Tokyo may be the cosmopolitan center of Japan, with Kyoto its cultural, historical sister, but Osaka is where the Japanese go to eat. Historically a merchant city, the Osaka of today bustles with fantastic street food and great nightlife, all while being more laid-back and approachable than its siblings to the east.
When To Visit Osaka And How Long To Stay
Spring and autumn see Osaka at its best, when temperatures are warm but have yet to swell to summer highs. If you come in April, you may glimpse Japan’s famous cherry blossom season—though be aware that you’ll be fighting hordes of other visitors, both domestic and international, for a view.
Three days is plenty for an overview of Osaka, especially if you’re also visiting Tokyo and Kyoto.
Transportation To And Within Osaka
Osaka has two airports, Kansai International Airport and Osaka International Airport, but most flights are handled through Kansai. Visitors may also arrive in Osaka from Tokyo or Kyoto via train or bus.
From the airport, hop on the Kansai Airport Rapid line, which takes between 60 and 70 minutes to arrive at Osaka Station and costs 1,190 yen one-way. Alternatively, a limousine bus from Kansai Airport to Osaka Station runs 24 hours a day and costs 1,550 yen one-way; the journey takes one hour, and tickets can be purchased from vending machines with English instructions.
Within Osaka, the subway and trains are the easiest forms of transportation. A Suica or Pasmo card is the most convenient way to pay for journeys and can be topped up at any station; it also works across the public transit systems of major cities throughout Japan. The bus is also an excellent way to travel around the city, but compared to the subway, it may be more difficult for foreigners to navigate.
Osaka’s Must-See Sights
Built in the sixth century, Shitennoji is the oldest Buddhist temple in Japan—an impressive distinction, considering the dozens of thousand-year-old temples throughout the country. Midway through each month, a large flea market is held on the temple grounds.
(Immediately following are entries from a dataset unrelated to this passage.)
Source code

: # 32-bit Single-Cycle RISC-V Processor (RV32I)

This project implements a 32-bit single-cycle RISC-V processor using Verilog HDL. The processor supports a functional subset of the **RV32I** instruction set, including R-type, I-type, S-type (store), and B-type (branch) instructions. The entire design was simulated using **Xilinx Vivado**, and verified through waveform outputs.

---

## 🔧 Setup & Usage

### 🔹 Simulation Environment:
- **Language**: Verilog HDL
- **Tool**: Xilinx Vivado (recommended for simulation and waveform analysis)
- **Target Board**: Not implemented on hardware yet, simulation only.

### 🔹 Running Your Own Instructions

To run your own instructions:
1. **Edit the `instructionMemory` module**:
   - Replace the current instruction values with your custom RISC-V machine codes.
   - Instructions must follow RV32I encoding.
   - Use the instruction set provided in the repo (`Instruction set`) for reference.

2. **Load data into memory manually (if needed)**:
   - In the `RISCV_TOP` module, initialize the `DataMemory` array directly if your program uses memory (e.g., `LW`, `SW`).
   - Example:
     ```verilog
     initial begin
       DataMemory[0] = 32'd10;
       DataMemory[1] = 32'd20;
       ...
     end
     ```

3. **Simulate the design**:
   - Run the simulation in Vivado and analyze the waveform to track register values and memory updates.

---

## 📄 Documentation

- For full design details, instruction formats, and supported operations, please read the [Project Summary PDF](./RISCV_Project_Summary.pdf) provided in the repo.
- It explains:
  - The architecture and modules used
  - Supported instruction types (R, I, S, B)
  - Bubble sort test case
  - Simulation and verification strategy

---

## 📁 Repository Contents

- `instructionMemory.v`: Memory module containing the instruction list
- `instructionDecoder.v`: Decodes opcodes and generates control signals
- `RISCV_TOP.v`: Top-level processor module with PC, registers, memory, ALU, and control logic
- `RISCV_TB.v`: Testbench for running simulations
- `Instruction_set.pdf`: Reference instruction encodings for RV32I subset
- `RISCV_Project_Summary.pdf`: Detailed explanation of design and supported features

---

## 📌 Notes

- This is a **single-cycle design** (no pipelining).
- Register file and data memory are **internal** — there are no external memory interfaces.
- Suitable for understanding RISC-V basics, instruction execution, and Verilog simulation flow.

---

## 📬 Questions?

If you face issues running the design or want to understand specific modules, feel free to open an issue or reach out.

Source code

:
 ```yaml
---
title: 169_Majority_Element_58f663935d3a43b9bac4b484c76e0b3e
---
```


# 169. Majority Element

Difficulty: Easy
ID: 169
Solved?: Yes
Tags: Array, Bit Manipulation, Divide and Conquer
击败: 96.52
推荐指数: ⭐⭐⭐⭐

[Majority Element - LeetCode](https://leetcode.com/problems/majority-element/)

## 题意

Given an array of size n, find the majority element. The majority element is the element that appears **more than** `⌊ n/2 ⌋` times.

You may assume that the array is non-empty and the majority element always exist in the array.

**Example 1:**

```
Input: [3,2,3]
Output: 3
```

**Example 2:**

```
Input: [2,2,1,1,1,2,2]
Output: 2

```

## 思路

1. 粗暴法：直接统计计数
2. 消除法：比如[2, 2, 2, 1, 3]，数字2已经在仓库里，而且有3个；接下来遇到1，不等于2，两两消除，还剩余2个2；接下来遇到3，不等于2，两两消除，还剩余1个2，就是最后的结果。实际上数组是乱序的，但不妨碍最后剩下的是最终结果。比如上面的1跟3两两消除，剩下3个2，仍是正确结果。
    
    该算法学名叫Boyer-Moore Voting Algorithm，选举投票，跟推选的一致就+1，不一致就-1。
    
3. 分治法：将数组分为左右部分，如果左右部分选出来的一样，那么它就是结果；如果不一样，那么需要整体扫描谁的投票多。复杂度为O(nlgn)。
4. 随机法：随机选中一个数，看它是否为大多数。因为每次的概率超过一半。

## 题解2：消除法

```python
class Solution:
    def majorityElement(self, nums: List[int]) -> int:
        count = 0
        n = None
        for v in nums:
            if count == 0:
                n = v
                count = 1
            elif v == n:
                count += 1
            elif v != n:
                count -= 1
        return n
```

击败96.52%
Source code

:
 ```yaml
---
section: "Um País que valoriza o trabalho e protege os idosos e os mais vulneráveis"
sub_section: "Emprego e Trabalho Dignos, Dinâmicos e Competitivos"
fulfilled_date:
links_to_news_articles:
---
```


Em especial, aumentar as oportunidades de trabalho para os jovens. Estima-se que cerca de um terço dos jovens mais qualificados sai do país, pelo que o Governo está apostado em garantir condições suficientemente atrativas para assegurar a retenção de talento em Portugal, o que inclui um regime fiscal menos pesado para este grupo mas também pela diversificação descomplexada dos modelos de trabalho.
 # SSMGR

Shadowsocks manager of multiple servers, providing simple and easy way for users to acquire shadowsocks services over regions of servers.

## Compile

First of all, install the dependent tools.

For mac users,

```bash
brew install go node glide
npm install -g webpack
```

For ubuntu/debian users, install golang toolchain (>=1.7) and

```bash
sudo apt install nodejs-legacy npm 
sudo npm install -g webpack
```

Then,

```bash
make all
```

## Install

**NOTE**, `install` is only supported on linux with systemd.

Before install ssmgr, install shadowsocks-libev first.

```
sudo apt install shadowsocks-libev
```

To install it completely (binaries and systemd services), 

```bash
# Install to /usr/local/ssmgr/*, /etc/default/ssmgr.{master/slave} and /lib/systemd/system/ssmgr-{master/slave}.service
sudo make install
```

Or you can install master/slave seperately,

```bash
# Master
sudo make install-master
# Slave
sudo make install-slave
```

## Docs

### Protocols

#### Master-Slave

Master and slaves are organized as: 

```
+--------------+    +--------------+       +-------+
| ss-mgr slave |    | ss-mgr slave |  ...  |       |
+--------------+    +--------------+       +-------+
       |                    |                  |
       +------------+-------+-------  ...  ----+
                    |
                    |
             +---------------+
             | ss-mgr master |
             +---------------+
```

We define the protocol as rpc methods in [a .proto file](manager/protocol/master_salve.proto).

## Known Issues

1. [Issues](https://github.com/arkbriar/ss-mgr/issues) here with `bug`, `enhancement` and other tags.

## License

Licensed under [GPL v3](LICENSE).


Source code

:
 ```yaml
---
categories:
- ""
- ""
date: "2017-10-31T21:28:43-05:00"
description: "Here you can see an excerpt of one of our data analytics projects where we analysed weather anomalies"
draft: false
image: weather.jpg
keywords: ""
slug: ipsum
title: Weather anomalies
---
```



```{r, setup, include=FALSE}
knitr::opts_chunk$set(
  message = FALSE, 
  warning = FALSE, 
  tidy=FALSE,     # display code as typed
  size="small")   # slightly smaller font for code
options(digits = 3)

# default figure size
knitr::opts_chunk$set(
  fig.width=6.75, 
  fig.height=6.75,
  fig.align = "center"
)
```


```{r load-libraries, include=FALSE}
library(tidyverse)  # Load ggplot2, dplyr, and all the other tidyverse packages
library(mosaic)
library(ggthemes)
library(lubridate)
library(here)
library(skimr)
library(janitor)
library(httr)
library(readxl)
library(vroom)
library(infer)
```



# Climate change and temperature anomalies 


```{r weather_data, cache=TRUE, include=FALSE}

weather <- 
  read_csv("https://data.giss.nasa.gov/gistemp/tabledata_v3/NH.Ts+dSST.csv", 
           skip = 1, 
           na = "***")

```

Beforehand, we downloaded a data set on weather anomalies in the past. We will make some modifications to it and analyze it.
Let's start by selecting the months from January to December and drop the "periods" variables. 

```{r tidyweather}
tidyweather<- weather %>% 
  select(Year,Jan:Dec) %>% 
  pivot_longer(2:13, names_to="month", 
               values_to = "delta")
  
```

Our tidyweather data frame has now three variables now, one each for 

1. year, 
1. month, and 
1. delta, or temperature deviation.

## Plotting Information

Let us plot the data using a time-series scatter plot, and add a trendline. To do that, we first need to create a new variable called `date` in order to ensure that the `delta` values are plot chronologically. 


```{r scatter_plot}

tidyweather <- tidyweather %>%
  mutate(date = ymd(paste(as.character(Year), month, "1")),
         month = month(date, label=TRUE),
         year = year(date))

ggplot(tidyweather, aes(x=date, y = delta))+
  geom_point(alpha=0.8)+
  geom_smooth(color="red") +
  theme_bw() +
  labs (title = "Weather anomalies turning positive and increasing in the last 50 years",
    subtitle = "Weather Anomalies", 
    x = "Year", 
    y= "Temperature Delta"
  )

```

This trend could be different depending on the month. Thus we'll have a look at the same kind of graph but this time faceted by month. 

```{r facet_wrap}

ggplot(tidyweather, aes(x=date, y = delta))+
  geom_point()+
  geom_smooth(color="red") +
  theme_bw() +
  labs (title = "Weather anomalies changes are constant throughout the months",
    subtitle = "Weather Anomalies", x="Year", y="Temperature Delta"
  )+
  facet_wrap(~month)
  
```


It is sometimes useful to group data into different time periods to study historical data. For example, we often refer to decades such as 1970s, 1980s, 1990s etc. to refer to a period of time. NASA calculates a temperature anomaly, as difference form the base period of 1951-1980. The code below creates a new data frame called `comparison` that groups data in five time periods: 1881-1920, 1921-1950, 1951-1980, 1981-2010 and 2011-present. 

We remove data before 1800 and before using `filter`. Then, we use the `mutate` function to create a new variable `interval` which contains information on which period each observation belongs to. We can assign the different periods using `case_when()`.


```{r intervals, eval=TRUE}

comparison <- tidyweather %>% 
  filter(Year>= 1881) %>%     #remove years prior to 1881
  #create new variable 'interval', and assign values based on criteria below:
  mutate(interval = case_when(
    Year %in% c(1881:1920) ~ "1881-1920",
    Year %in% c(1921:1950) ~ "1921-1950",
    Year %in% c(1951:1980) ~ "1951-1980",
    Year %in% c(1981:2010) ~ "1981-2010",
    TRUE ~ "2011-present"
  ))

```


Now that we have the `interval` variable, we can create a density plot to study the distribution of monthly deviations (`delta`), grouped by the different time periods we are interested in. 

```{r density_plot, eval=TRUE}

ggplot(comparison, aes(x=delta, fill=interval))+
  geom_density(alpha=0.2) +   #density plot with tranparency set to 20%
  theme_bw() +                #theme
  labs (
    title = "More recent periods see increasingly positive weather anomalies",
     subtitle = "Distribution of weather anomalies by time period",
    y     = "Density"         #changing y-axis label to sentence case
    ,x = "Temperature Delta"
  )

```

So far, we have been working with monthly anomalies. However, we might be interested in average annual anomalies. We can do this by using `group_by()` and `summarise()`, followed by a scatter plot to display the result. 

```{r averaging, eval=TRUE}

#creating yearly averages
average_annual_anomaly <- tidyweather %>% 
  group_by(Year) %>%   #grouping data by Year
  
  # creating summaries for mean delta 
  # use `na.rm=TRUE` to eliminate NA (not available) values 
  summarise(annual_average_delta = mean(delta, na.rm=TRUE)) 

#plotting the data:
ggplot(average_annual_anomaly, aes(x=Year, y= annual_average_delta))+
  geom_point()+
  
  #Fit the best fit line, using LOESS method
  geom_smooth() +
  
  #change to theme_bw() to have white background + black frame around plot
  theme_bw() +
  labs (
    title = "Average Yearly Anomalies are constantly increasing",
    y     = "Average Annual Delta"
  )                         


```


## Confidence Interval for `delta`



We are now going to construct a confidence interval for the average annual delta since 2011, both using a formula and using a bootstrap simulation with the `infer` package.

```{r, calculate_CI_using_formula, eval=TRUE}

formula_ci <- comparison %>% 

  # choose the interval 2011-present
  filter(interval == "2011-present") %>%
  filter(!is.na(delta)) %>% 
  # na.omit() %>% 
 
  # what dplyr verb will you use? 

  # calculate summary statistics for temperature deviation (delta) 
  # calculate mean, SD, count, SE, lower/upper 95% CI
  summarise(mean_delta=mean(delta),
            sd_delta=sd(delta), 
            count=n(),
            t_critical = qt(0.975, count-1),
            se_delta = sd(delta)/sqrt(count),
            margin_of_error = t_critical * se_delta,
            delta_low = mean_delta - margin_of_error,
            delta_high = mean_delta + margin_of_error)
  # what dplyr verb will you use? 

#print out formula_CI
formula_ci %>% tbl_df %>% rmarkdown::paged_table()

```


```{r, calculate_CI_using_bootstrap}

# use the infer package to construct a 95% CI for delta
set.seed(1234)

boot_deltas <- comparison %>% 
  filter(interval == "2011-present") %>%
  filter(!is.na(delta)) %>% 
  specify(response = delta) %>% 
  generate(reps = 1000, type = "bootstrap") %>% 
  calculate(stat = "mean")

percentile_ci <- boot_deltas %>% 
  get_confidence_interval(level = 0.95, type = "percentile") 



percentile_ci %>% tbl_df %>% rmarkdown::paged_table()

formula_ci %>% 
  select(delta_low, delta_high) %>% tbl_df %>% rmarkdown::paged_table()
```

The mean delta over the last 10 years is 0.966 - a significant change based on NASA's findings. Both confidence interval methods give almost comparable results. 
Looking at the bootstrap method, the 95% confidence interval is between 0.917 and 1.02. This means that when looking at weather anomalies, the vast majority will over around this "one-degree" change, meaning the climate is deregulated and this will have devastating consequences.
Though not quite as ancient as Shitennoji or the temples of Kyoto, Osaka Castle still dates to 1583, well before many modern countries were born. The interior is a museum, while the exterior is a marvel of Japanese architecture surrounded by a beautiful park.
This aquarium, one of the world's largest, houses fifteen exhibits and 30,000 species of animals. Adjacent is the Tempozan Ferris Wheel, an icon of the city that offers spectacular views from the top.
Osaka’s Must-Eat Food and Drink
If you’re looking to try okonomiyaki, Osaka’s famous savory pancake, head to Mizuno. This local joint uses yams instead of the standard flour, resulting in a thin and subtly sweet okonomiyaki that’s a perfect match for the salted pork and cabbage. You get to watch the cooks make your dish in front of you, which makes for a fun spectacle, but get there early—this place can get crowded.
Located near Shochikuza Theater, Harijuu is a delicious meat-focused restaurant known for its sukiyaki and shabu shabu (Japanese hotpot) offerings. Head upstairs to the quiet tatami rooms to fill up on black wagyu beef, boiled to your liking and dipped in ponzu and sesame sauce.
One of Japan’s best-known fast foods, takoyaki consists of fried dough balls filled with minced octopus, tempura scraps, pickled ginger, and green onion. Yamachan's takoyaki are famous for being crisp on the outside but soft and chewy on the inside. Served with soy sauce and smoky bonito flakes, this snack is perfect with beer or sake—plus, at three pieces for less than 200 yen, it’s incredibly cheap.
Osaka’s Must-Visit Neighborhoods
This commercial area, which straddles a canal, is among Osaka’s liveliest. Animatronic signs flicker wildly at night; be sure to look for the running Glico man, an icon of the city. You’ll find plenty of lively tourist-geared eateries along the main avenue, but for the best restaurants, wander into the hidden alleys south of the canal.
This district in the north is Osaka's most important hub, filled with business centers, hotels, shops, and places to eat. For some retail therapy, check out the sprawling Hankyu department store. Afterward, check out the panoramic views from the rooftop garden at the Umeda Sky Building.
Though it may appear to be a carryover from the city's past, retro Tennoji is still held dear in the hearts of many Osakans. Rough-and-ready nightlife, as well as the best kushikatsu (fried skewers) in the country, can be found in the Shinsekai area. Climb up Tsutenkaku Tower for a good view of the neighborhood.